Schon im vergangenen Jahr erwachte im Zuge des Lovers Rock-Booms das Interesse an weiblichen Interpreten. Barbara Jones und Susan Cadogan gelang ein überzeugendes Comeback, die 13jährige Nadine Sutherland konnte sich unter den Fittichen von Tuff Gong-Mastermind Tommy Cowan auch international etablieren und J.C. Lodge führt nun schon seit Wochen die RJR-Charts an. Aber gelänge denn all diesen Sängerinnen der Durchbruch auch ohne die von ihnen förmlich erwartete Liebe und Weltschmerz-Heuchelei? „Nun, G oft hat uns alle in seiner unendlichen Güte erschaffen, und es ist nicht meine Aufgabe, einen love song als solchen zu kritisieren“, gibt sich Judy diplomatisch. „Aber die Welt ist voller Betrug, Haß, Krieg und lebensfeindlicher Vernichtungsmechanismen … wie kann man sich also diesem einen Thema bis zum Erbrechen widmen? Andererseits“, schüttelt sie resigniert den Kopf, „ist es heute für eine junges Mädchen wahnsinnig schwer, ohne die Hilfe eines finanziell potenten Produzenten groß herauszukommen.
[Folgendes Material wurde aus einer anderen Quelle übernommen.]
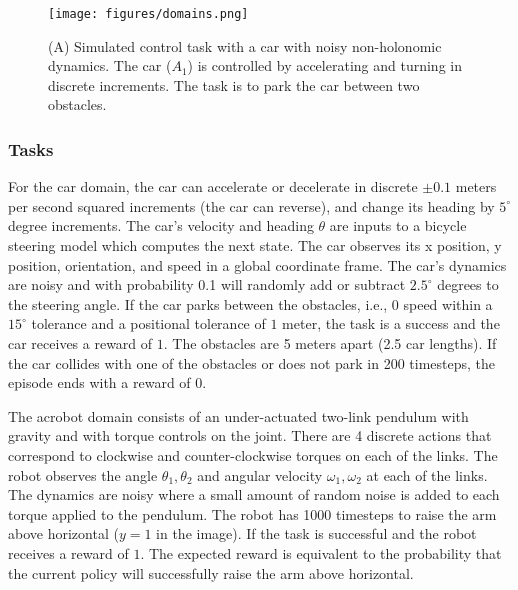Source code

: \begin{figure}[t]
\centering
 \texttt{[image: figures/domains.png]}
 \caption{(A) Simulated control task with a car with noisy non-holonomic dynamics. The car ($A_1$) is controlled by accelerating and turning in discrete increments. The task is to park the car between two obstacles. \label{domains}}
\end{figure}

\subsubsection{Tasks}
For the car domain, the car can accelerate or decelerate in discrete $\pm 0.1$ meters per second squared increments (the car can reverse), and change its heading by $5^\circ$ degree increments.
The car's velocity and heading $\theta$ are inputs to a bicycle steering model which computes the next state.
The car observes its x position, y position, orientation, and speed in a global coordinate frame.
The car's dynamics are noisy and with probability 0.1 will randomly add or subtract $2.5^\circ$ degrees to the steering angle.
If the car parks between the obstacles, i.e., 0 speed within a $15^\circ$ tolerance and a positional tolerance of $1$ meter, the task is a success and the car receives a reward of $1$. 
The obstacles are 5 meters apart (2.5 car lengths).
If the car collides with one of the obstacles or does not park in 200 timesteps, the episode ends with a reward of $0$.

The acrobot domain consists of an under-actuated two-link pendulum with gravity and with torque controls on the joint. 
There are 4 discrete actions that correspond to clockwise and counter-clockwise torques on each of the links. 
The robot observes the angle $\theta_1, \theta_2$ and angular velocity $\omega_1, \omega_2$ at each of the links.
The dynamics are noisy where a small amount of random noise is added to each torque applied to the pendulum. 
The robot has 1000 timesteps to raise the arm above horizontal ($y=1$ in the image). If the task is successful and the robot receives a reward of $1$. 
The expected reward is equivalent to the probability that the current policy will successfully raise the arm above horizontal.

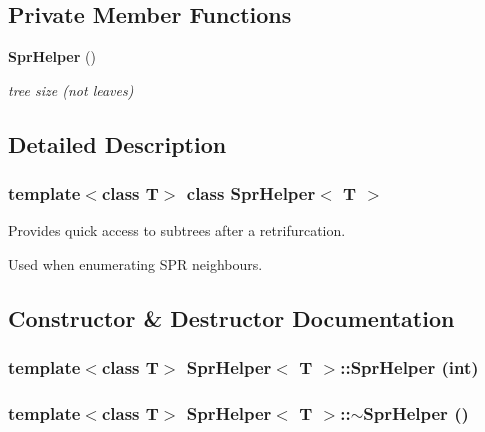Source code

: \subsection*{Private Member Functions}
\begin{CompactItemize}
\item 
{\bf Spr\-Helper} ()
\begin{CompactList}\small\item\em tree size (not leaves) \item\end{CompactList}\end{CompactItemize}


\subsection{Detailed Description}
\subsubsection*{template$<$class T$>$ class Spr\-Helper$<$ T $>$}

Provides quick access to subtrees after a retrifurcation. 

Used when enumerating SPR neighbours. 



\subsection{Constructor \& Destructor Documentation}
\subsubsection{\setlength{\rightskip}{0pt plus 5cm}template$<$class T$>$ {\bf Spr\-Helper}$<$ T $>$::{\bf Spr\-Helper} (int)}\label{classSprHelper_a0}


\subsubsection{\setlength{\rightskip}{0pt plus 5cm}template$<$class T$>$ {\bf Spr\-Helper}$<$ T $>$::$\sim${\bf Spr\-Helper} ()}\label{classSprHelper_a1}


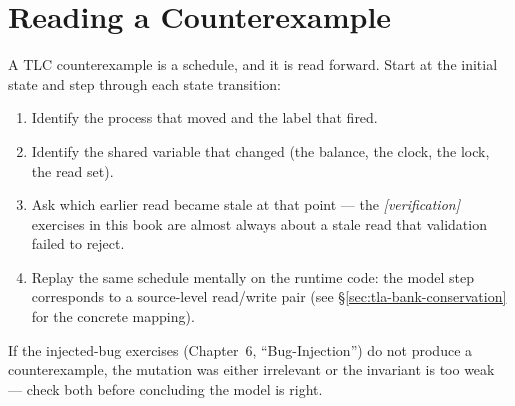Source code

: \section{Reading a Counterexample}

A TLC counterexample is a schedule, and it is read forward.  Start at the
initial state and step through each state transition:

\begin{enumerate}
    \item Identify the process that moved and the label that fired.
    \item Identify the shared variable that changed (the balance, the
          clock, the lock, the read set).
    \item Ask which earlier read became stale at that point --- the
          \emph{[verification]} exercises in this book are almost always
          about a stale read that validation failed to reject.
    \item Replay the same schedule mentally on the runtime code: the model
          step corresponds to a source-level read/write pair (see
          \S\ref{sec:tla-bank-conservation} for the concrete mapping).
\end{enumerate}

If the injected-bug exercises (Chapter~6, ``Bug-Injection'') do not
produce a counterexample, the mutation was either irrelevant or the
invariant is too weak --- check both before concluding the model is right.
Und diese Produzenten sind ausnahmslos Männer, die sich nicht für deine Glaubensbekenntnisse interessieren, sondern lediglich für leicht verdientes Geld. Und das ist noch nicht einmal alles. Viele dieser Ausbeuter geben sich mit ihrer Produzentenrolle nicht einmal zufrieden… Dann gibt es wirklich nur noch zwei Möglichkeiten: Entweder du ordnest dich unter, verkaufst deine Identität und läßt dich möglicherweise gar zum Sexobjekt degradieren, oder du gibst auf.“ Judy bricht aufgeregt ab, holt erst einmal Luft. „I am chosen to talk“, stellt sie dann entschlossen fest. „Und mir ist es dabei vollkommen egal, ob ich auch nur einen Cent an meiner Arbeit verdiene!“

Judy weiß wovon sie redet, denn sie hat solch bittere Erfahrungen bereits hinter sich. Im Frühjahr ’66, zur Rocksteady-Ära, schloß sich die damals gerade 15jährige Ex-Tänzerin dem Mädchentrio The Gaylettes an. Federal-Produzent Henry Buckley entdeckte „das zierliche, ungewöhnlich schüchterne Kind“ (Originalton Judy Mowatt) beim Singen einer Dusty-Springfield-Nummer im heimischen Badezimmer. Die Gaylattes konnten einige Singles-Erfolge verbuchen, brachen jedoch Ende 69 schließlich auseinander. Judy unterschrieb sogleich in grenzenloser Naivität und ohne das Einverständnis ihrer Eltern abzuwarten, einen Solisten-Vertrag, mit katastrophalen Konditionen, und kettete sich damit für drei Jahre an Jamaikas bedeutendste Company. Die erste gemeinsame Produktion erwies sich auch prompt als kommerzieller Reinfall und Federal zeigte keinerlei Interesse an einem zweiten Versuch. Judy mußte schließlich gar ihren Namen in Juliane ändern und mit der Hilfe von Treasure Isle-Besitzerin Sonia Pottinger gelang ihr dann nach zweijähriger Zwangspause mit „I Shall Sing“ ein erfolgreiches Comeback.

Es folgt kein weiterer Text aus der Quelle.